VIVA series showcases Cuban food and music

After struggling with low membership in the past two years, VIVA, a student organization that focuses on Spanish language and Latin American culture, made its campus presence known by hosting the VIVA Cultural Series: Cuba event last Monday, Jan. 28.

The event, which hosted around sixty people, showcased cultural, musical and political aspects of Cuba, in an effort to celebrate its unique qualities and illuminate some misconceptions about the country.

Vice president of VIVA, senior Emilia Poor, spoke about the goal of the Cultural Series. She explained their plan to continue exploring Spanish-speaking countries’ cultures, by showcasing the differences between them.

Poor said, “Basically, we wanted to explore other countries and bring the differences [to light] and [show their] uniqueness…to show people it’s not just Hispanic culture, there are specific differences [between] these cultures.”

The event featured informal trivia games, recipes, dance instruction and a presentation about the politics and history of Cuba.

The event also showcased Afro-Cuban music, performed by the Tambotoké ensemble and led by instructor of jazz studies, Jose Encarnación.

In his introduction to the performance, he informed attendees how Cuban music had influenced jazz music at large, by infusing Afro-Cuban styles with established American styles during the 1930s and 40s, especially in New York City.

The rhythmic performances featured both the Yambú and Batá styles of Rumba music.
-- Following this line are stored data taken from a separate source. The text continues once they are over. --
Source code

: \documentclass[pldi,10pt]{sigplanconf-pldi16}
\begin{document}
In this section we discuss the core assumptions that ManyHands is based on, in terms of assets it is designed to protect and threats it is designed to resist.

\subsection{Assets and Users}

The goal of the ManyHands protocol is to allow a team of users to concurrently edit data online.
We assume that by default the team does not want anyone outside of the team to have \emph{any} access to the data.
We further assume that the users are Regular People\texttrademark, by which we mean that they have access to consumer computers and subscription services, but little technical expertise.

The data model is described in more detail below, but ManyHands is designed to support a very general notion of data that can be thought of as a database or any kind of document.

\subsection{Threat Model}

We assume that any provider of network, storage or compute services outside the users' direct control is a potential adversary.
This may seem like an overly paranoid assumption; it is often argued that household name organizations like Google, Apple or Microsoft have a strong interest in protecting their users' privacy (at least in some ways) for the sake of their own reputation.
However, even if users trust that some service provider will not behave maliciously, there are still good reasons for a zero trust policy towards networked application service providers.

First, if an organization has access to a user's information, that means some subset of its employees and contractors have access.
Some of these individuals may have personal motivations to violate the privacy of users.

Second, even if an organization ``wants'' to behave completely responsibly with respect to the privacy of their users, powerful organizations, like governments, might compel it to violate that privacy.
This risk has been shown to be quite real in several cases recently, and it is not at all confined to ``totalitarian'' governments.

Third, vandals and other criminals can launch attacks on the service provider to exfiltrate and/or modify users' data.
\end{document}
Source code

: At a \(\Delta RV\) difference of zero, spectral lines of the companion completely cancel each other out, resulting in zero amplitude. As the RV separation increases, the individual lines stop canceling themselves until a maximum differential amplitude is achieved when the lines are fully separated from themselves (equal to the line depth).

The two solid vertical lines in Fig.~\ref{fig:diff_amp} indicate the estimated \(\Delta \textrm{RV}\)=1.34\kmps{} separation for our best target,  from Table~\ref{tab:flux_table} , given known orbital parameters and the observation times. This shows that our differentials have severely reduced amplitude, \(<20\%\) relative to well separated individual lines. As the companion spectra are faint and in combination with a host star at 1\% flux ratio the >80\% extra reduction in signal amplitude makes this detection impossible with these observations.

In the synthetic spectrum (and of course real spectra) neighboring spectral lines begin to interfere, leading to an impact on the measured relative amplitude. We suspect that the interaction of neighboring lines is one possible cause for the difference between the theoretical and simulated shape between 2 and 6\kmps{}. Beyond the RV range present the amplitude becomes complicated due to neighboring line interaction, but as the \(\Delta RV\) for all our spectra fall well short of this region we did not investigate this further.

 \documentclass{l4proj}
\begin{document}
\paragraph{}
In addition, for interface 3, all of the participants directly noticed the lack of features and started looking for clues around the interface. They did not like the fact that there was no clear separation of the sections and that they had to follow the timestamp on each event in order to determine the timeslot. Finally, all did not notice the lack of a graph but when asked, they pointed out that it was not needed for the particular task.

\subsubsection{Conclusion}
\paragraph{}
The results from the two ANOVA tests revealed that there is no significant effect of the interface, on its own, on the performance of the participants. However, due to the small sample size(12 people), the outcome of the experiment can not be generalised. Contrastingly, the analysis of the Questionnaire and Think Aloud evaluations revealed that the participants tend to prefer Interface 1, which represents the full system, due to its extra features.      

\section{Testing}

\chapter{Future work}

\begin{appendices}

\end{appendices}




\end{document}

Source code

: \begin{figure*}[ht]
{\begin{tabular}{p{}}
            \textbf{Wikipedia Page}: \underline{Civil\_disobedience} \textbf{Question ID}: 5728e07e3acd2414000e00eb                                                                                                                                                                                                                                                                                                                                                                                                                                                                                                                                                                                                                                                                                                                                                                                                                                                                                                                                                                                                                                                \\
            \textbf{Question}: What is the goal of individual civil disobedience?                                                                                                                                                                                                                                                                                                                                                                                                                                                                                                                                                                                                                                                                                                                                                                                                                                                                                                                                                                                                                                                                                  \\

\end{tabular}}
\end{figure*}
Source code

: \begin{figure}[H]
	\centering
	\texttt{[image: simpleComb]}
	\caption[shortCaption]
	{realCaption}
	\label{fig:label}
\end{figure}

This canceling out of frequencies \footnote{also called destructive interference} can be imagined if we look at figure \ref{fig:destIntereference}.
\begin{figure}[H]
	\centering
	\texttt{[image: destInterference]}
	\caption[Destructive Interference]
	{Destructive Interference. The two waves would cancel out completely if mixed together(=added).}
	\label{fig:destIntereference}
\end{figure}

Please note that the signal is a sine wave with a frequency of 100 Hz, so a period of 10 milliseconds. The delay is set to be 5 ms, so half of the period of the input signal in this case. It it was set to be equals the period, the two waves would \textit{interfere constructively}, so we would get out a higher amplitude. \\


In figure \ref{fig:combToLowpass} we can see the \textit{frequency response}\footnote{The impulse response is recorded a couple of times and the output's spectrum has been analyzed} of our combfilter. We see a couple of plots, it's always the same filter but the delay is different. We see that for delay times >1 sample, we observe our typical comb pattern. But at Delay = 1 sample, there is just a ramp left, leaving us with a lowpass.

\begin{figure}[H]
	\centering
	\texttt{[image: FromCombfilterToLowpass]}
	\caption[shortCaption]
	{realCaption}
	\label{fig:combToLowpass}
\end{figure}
For the Yambú piece, the performers used crate-like boxes, an allusion to the fruit crates and boxes that former Cuban slaves used to create their own music when drums were outlawed in post-slavery Cuba, where officials feared music as a form of resistance.

“[This style] gives an opportunity to the older people to dance. It’s slower but they can still strut their stuff,” joked ensemble member junior Eli Edelman, who introduced the piece.
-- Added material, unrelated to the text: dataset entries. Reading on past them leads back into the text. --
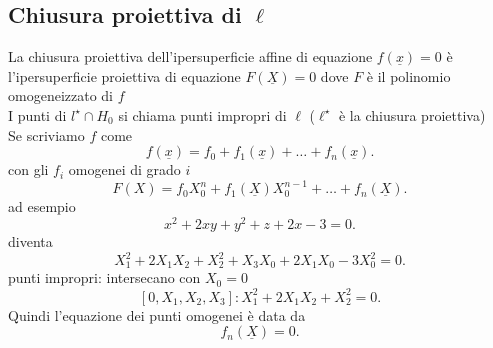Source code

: \documentclass[12px]{article}
\begin{document}
	\subsection {Chiusura proiettiva di $\ell$ }
	La chiusura proiettiva dell'ipersuperficie affine di equazione $f(\underline x) =0$ è l'ipersuperficie proiettiva di equazione  $F(\underline X)=0$ dove  $F$ è il polinomio omogeneizzato  di $f$\\
	I punti di  $l^\star \cap H_0$ si chiama punti impropri di $\ell$ ($\ell^\star$ è la chiusura proiettiva)\\
	Se scriviamo $f$ come\\
	\[
	 f(\underline x) = f_0 + f_1(\underline x) + \ldots + f_n(\underline x)
	.\] 
	con gli $f_i$ omogenei di grado $i$
	 \[
		 F(X) = f_0 X_0^n + f_1(\underline X)X_0^{n-1}+\ldots+f_n(\underline X)
	.\] 
	ad esempio
	\[
	x^2 + 2xy + y^2 + z+ 2x-3 = 0
	.\] 
	diventa
	\[
	X_1^2 + 2X_1X_2 + X_2^2 +X_3X_0 + 2X_1X_0-3X_0^2=0
	.\] 
	punti impropri: intersecano con $X_0 =0 $\\
	\[
		[0,X_1,X_2,X_3]:X_1^2 + 2X_1X_2 + X_2^2 =0 
	.\] 
	Quindi l'equazione dei punti omogenei è data da 
	\[
	 f_n(\underline X) = 0
	.\] 
\end{document}
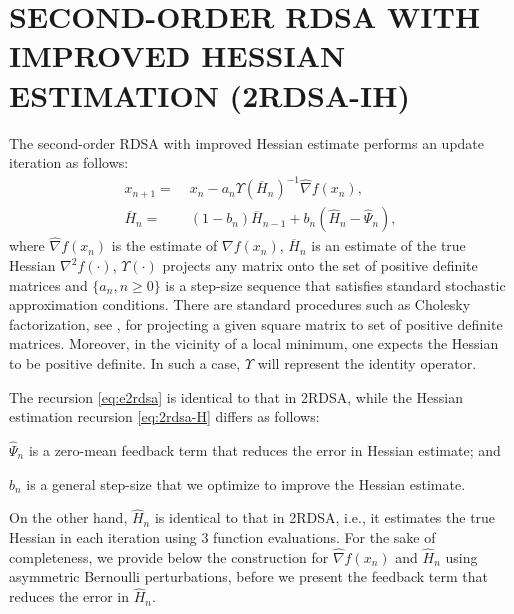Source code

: \documentclass[letterpaper, 10 pt, conference]{ieeeconf}  %
\begin{document}
\section{SECOND-ORDER RDSA WITH IMPROVED HESSIAN ESTIMATION (2RDSA-IH)}
\label{sec:2rdsa-ih}
The second-order RDSA with improved Hessian estimate performs an update iteration as follows:
\begin{align}
\label{eq:e2rdsa}
x_{n+1} = & \; x_n - a_n \Upsilon(\overline H_n)^{-1}\widehat\nabla f(x_n), \\
\overline H_n = & \; (1-b_{n})  \overline H_{n-1} + b_{n} ( \widehat H_n - \widehat \Psi_n),\label{eq:2rdsa-H}
\end{align}
where $\widehat\nabla f(x_n)$ is the estimate of $\nabla f(x_n)$, 
$\overline H_n$ is an estimate of the true Hessian ${\nabla}^2 f(\cdot)$, $\Upsilon(\cdot)$ projects any matrix onto the set of positive definite matrices and $\{a_n, n\ge 0\}$ is a step-size sequence that satisfies standard stochastic approximation conditions. There are standard procedures such as Cholesky factorization, see \cite{bert22}, for projecting a given square matrix to set of positive definite matrices. Moreover, in the vicinity of a local minimum, one expects the Hessian to be positive definite. In such a case, $\Upsilon$ will represent the identity operator.

The recursion \eqref{eq:e2rdsa} is identical to that in 2RDSA, while the Hessian estimation recursion \eqref{eq:2rdsa-H} differs as follows:\\
\begin{inparaenum}[\bfseries (i)]
\item  $\widehat \Psi_n$ is a zero-mean feedback term that reduces the error in Hessian estimate; and\\
\item $b_n$ is a general step-size that we optimize to improve the Hessian estimate.
\end{inparaenum}

On the other hand, $\widehat H_n$ is identical to that in 2RDSA, i.e., it estimates the true Hessian in each iteration using $3$ function evaluations. %
For the sake of completeness, we provide below the construction for $\widehat\nabla f(x_n)$ and $\widehat H_n$ using asymmetric Bernoulli perturbations, before we present the feedback term that reduces the error in $\widehat H_n$.
\end{document}
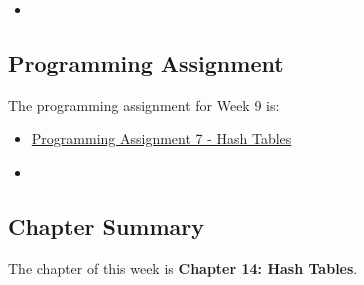 \begin{itemize}
    \item {}
\end{itemize}

\subsection{Programming Assignment}

The programming assignment for Week 9 is:

\begin{itemize}
    \item \href{https://github.com/QuantumCompiler/CU/tree/main/CSPB%202270%20-%20Data%20Structures/Assignments/Assignment%207%20-%20Hash%20Table}{Programming Assignment 7 - Hash Tables}
    \item {}
\end{itemize}

\subsection{Chapter Summary}

The chapter of this week is \textbf{Chapter 14: Hash Tables}.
The Batá piece featured a combination of voice, drums and movement. Its lively nature was a crowd favorite, including that of VIVA advisor and Associate Professor of Spanish and Italian Patricia Vilches.
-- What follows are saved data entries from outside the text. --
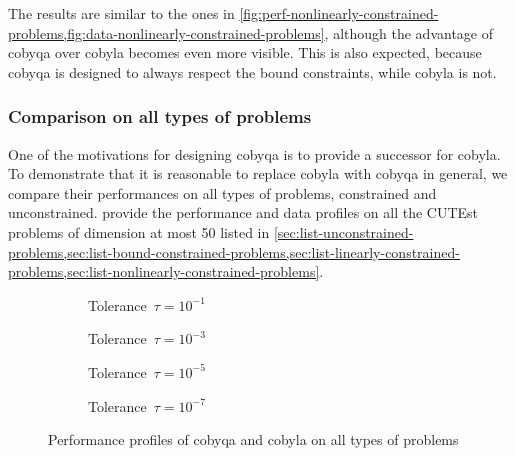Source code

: The results are similar to the ones in \cref{fig:perf-nonlinearly-constrained-problems,fig:data-nonlinearly-constrained-problems}, although the advantage of \gls{cobyqa} over \gls{cobyla} becomes even more visible.
This is also expected, because \gls{cobyqa} is designed to always respect the bound constraints, while \gls{cobyla} is not.

\subsubsection{Comparison on all types of problems}

One of the motivations for designing \gls{cobyqa} is to provide a successor for \gls{cobyla}.
To demonstrate that it is reasonable to replace \gls{cobyla} with \gls{cobyqa} in general, we compare their performances on all types of problems, constrained and unconstrained.
 provide the performance and data profiles on all the CUTEst problems of dimension at most \num{50} listed in \cref{sec:list-unconstrained-problems,sec:list-bound-constrained-problems,sec:list-linearly-constrained-problems,sec:list-nonlinearly-constrained-problems}.

\begin{figure}[ht]
    \centering
    \begin{subfigure}[b]{0.49\textwidth}
        \centering
        \caption{Tolerance~$\tau = 10^{-1}$}
    \end{subfigure}
    \hfill
    \begin{subfigure}[b]{0.49\textwidth}
        \centering
        \caption{Tolerance~$\tau = 10^{-3}$}
    \end{subfigure}
    \begin{subfigure}[b]{0.49\textwidth}
        \centering
        \caption{Tolerance~$\tau = 10^{-5}$}
    \end{subfigure}
    \hfill
    \begin{subfigure}[b]{0.49\textwidth}
        \centering
        \caption{Tolerance~$\tau = 10^{-7}$}
    \end{subfigure}
    \caption[Performance profiles on all problems]{Performance profiles of \gls{cobyqa} and \gls{cobyla} on all types of problems}
    \label{fig:perf-all-problems}
\end{figure}

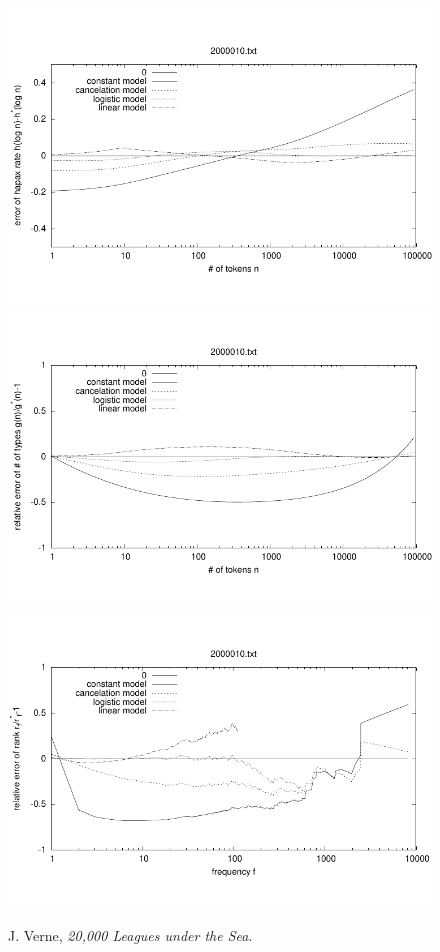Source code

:\documentclass[a4paper,12pt]{article}
\begin{document}
\begin{figure}[p]
  \centering
  \vspace{-2em}
  \includegraphics[width=0.8\columnwidth]{output/herdan/2000010_27/token_ratio_residual.pdf}
  \\[-3em]
  \includegraphics[width=0.8\columnwidth]{output/herdan/2000010_27/token_residual.pdf}
  \\[-3em]
  \includegraphics[width=0.8\columnwidth]{output/herdan/2000010_27/frequency_residual.pdf}
  \vspace{-2em}
  \caption{J. Verne, \emph{20,000 Leagues under the Sea}.\label{fig2000010R}}
\end{figure}
\end{document}
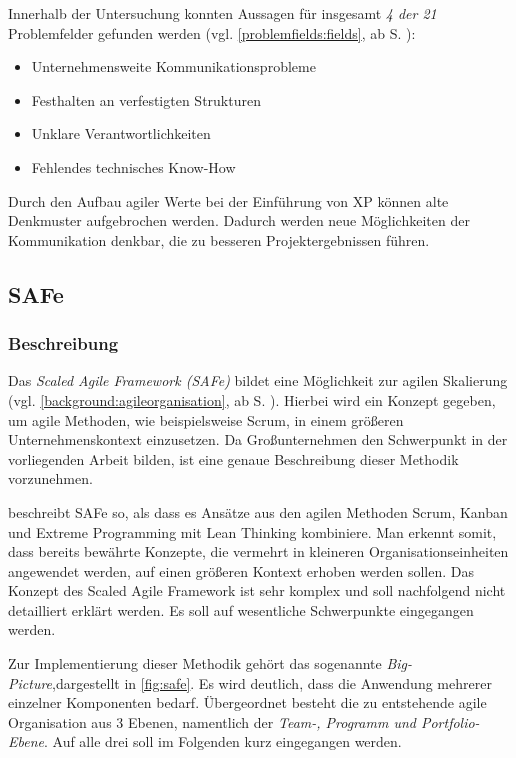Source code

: Innerhalb der Untersuchung konnten Aussagen für insgesamt \textit{4 der 21} Problemfelder gefunden werden (vgl. \ref{problemfields:fields}, ab S. \pageref{problemfields:fields}):

\begin{itemize}[noitemsep, topsep=0pt]
	\item Unternehmensweite Kommunikationsprobleme
	\item Festhalten an verfestigten Strukturen
	\item Unklare Verantwortlichkeiten
	\item Fehlendes technisches Know-How
\end{itemize}

Durch den Aufbau agiler Werte bei der Einführung von XP können alte Denkmuster aufgebrochen werden. Dadurch werden neue Möglichkeiten der Kommunikation denkbar, die zu besseren Projektergebnissen führen.

\subsection{SAFe}

\subsubsection{Beschreibung}

Das \textit{Scaled Agile Framework (SAFe)} bildet eine Möglichkeit zur agilen Skalierung (vgl. \ref{background:agileorganisation}, ab S. \pageref{background:agileorganisation}). Hierbei wird ein Konzept gegeben, um agile Methoden, wie beispielsweise Scrum, in einem größeren Unternehmenskontext einzusetzen. Da Großunternehmen den Schwerpunkt in der vorliegenden Arbeit bilden, ist eine genaue Beschreibung dieser Methodik vorzunehmen.

 beschreibt SAFe so, als dass es Ansätze aus den agilen Methoden Scrum, Kanban und Extreme Programming mit Lean Thinking kombiniere. Man erkennt somit, dass bereits bewährte  Konzepte, die vermehrt in kleineren Organisationseinheiten angewendet werden, auf einen größeren Kontext erhoben werden sollen. Das Konzept des Scaled Agile Framework ist sehr komplex und soll nachfolgend nicht detailliert erklärt werden. Es soll auf wesentliche Schwerpunkte eingegangen werden.
 
Zur Implementierung dieser Methodik gehört das sogenannte \textit{Big-Picture},dargestellt in \ref{fig:safe}. Es wird deutlich, dass die Anwendung mehrerer einzelner Komponenten bedarf. Übergeordnet besteht die zu entstehende agile Organisation aus 3 Ebenen, namentlich der \textit{Team-, Programm und Portfolio-Ebene}. Auf alle drei soll im Folgenden kurz eingegangen werden.

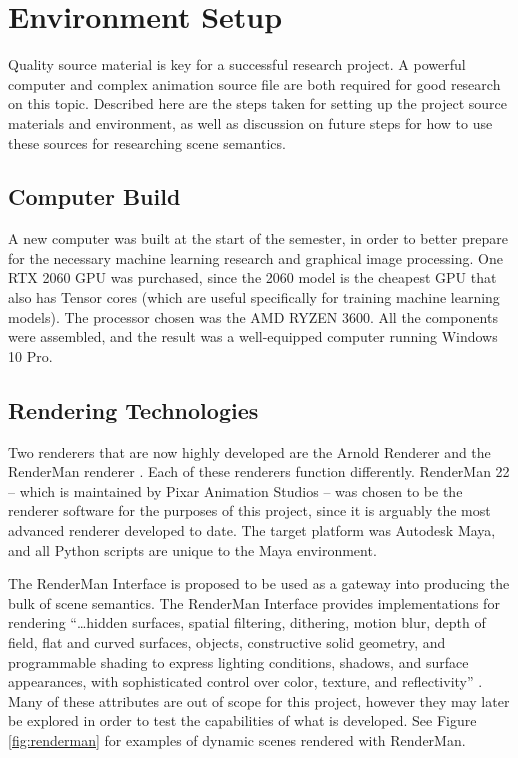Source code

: \documentclass[conference]{IEEEtran}
\begin{document}
\section{Environment Setup}
Quality source material is key for a successful research project.
A powerful computer and complex animation source file are both required
for good research on this topic.
Described here are the steps taken for setting up the project
source materials and environment, as well as discussion on future steps
for how to use these sources for researching scene semantics.

\subsection{Computer Build}
A new computer was built at the start of the semester, in order to better prepare for the necessary machine learning
research and graphical image processing. One RTX 2060 GPU was purchased,
since the 2060 model is the cheapest GPU that also has Tensor cores
(which are useful specifically for training machine learning models).
The processor chosen was the AMD RYZEN 3600.
All the components were assembled,
and the result was a well-equipped computer running Windows 10 Pro.

\subsection{Rendering Technologies}
Two renderers that are now highly developed are the Arnold Renderer \cite{arnold}
and the RenderMan renderer \cite{renderman_docs}. Each of these renderers
function differently.
RenderMan 22 -- which is maintained by Pixar Animation Studios --
was chosen to be the renderer software for the purposes of this project,
since it is arguably the most advanced renderer developed to date.
The target platform was Autodesk Maya, and all Python scripts are unique to the
Maya environment.

The RenderMan Interface is proposed to be used as a gateway
into producing the bulk of scene semantics.
The RenderMan Interface provides implementations for rendering
``\dots hidden surfaces, spatial filtering, dithering, motion blur, depth of field,
flat and curved surfaces, objects, constructive solid geometry,
and programmable shading to express lighting conditions, shadows, and surface appearances,
with sophisticated control over color, texture, and reflectivity''
\cite{renderman_docs}.
Many of these attributes are out of scope
for this project, however they may later be explored in order to test the capabilities
of what is developed.
See Figure \ref{fig:renderman} for examples of dynamic scenes rendered with RenderMan.
\end{document}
Said Vilches, “I liked everything…but the music was just [great]…I loved Jose when he talked about the Cuban musicians coming together with American musicians.” She added jokingly, ”It would be a good thing if it worked in politics!”

The event also provided information about Cuba’s history and government. In a slideshow, attendees were educated about the Cuban revolution, Fidel Castro’s impact on the country and the current situation under current President Raúl Castro.

Poor attributed the differences between how Cuba might conceptualize democracy and how the United States does as a point of possible misunderstanding.

“What is democracy? It is voting or is it something else? That’s something to think about,” stated Poor, after citing the fact that Cuba has consistently had an above 90 percent voting rate.

This helped to illustrate the overall goal of the Cultural Series in adding to cultural awareness and understanding.

Said senior and VIVA president Osbani Garcia, “Given the fact that recently we’ve been having some issues with controversies in terms of ethnicity and race, I feel like if we get to know more about other cultures, we can bridge those differences and try to get two groups of people to get along by learning about each other.”

The event closed by moving to the Diversity Center for some classic Cuban food including empanadas, pollo asado, rice and beans and a drink called morir sonañdo. VIVA will continue their Cultural Series in the coming terms, with plans to feature Peru, Columbia, Argentina and Venezuela.